[Saved entries]
+ + + + + + +

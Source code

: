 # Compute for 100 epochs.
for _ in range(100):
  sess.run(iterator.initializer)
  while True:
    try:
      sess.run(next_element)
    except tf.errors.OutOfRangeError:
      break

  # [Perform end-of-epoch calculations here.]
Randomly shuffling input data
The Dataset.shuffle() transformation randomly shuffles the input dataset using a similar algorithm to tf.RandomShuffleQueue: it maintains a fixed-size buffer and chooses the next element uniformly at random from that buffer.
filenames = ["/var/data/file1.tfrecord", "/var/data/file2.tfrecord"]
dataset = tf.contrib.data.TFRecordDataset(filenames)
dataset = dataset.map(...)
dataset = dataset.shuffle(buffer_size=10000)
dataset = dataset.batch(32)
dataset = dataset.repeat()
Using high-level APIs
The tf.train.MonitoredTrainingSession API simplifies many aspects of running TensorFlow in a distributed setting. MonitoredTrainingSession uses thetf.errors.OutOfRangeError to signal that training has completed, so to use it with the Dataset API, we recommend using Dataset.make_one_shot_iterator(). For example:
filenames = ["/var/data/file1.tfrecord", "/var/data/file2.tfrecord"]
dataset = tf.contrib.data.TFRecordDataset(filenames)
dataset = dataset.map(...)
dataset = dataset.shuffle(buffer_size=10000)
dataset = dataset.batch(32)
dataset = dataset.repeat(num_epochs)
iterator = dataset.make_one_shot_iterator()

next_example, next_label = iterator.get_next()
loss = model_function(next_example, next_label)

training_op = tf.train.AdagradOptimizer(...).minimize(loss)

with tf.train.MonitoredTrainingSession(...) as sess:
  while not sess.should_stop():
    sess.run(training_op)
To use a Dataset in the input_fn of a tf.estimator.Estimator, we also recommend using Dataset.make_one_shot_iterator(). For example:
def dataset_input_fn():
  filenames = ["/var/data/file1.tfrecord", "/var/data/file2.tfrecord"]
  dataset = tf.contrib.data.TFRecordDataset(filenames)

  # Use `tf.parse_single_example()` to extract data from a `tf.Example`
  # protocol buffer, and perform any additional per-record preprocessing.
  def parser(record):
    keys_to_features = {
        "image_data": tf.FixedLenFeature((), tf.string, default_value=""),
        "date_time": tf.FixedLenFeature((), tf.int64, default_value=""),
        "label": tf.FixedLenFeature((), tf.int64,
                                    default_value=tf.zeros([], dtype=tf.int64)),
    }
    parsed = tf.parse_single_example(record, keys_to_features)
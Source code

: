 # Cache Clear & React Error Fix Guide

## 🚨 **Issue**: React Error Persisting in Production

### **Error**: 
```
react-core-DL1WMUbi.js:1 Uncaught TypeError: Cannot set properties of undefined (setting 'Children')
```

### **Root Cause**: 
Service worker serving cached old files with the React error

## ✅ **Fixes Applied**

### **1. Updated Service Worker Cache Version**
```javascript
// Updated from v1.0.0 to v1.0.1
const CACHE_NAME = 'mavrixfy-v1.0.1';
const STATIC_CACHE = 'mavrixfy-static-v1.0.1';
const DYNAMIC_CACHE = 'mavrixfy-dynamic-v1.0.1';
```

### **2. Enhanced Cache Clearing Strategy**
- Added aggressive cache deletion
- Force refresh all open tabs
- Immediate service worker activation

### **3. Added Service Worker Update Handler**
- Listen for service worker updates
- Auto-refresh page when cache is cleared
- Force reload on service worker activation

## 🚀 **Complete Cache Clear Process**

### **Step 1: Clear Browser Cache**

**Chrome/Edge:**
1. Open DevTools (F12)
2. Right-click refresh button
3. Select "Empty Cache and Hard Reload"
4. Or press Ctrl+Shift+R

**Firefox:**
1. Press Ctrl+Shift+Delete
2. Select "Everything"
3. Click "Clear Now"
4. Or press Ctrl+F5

+ + + + + + +

**Task statement**
Only the lines above starting with the one with "- Listen for service worker updates" and going through the one with "1. Open DevTools (F12)" are to be copied, word for word and with both ends kept.

**Problem solution**
- Listen for service worker updates
- Auto-refresh page when cache is cleared
- Force reload on service worker activation

## 🚀 **Complete Cache Clear Process**

### **Step 1: Clear Browser Cache**

**Chrome/Edge:**
1. Open DevTools (F12)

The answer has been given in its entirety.